══ Working data
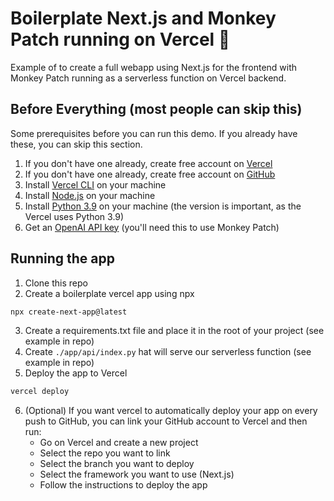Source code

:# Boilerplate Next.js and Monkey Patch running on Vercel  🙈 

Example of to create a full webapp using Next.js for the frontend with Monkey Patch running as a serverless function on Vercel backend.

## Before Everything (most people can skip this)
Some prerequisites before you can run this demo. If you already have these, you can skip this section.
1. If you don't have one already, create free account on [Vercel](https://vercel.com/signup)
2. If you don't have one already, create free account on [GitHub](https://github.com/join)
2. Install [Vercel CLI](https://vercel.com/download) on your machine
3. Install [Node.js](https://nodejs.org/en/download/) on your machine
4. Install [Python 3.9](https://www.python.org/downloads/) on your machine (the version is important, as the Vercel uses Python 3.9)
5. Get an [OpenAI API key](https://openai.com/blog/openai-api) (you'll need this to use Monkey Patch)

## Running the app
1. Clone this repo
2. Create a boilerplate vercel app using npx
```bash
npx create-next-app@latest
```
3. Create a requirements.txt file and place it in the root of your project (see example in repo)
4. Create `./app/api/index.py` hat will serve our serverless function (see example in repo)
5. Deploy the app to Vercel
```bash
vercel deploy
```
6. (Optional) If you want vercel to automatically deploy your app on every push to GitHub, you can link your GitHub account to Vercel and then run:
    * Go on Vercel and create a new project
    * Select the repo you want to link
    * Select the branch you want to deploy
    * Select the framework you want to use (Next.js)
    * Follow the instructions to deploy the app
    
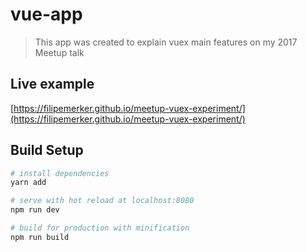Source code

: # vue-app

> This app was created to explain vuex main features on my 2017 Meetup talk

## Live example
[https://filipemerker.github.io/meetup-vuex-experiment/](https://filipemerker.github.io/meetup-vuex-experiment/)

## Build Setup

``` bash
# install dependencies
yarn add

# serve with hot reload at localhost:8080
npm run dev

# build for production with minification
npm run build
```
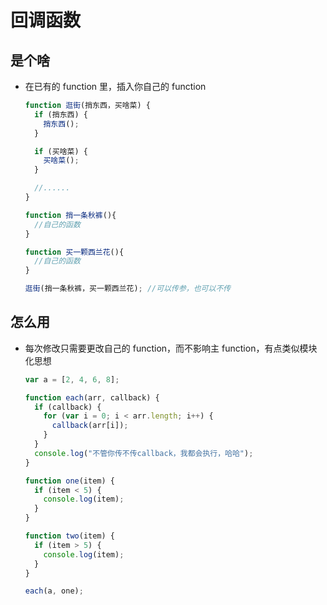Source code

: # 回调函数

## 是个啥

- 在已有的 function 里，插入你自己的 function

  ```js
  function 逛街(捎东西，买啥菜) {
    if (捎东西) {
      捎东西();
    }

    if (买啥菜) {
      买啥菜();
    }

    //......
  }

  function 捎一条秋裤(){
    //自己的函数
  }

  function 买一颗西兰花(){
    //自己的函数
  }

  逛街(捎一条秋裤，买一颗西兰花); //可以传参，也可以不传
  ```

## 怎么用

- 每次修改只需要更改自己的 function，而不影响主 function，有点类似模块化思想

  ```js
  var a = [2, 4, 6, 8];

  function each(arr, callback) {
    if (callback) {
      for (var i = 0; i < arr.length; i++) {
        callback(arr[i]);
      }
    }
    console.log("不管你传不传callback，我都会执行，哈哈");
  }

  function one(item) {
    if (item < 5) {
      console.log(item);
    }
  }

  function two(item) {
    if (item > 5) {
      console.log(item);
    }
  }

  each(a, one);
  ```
════
▸ **Assigned task**:
Check each line of the material for the word "https", then say how many have it. Give the number only.

▸ **Task solution**:
7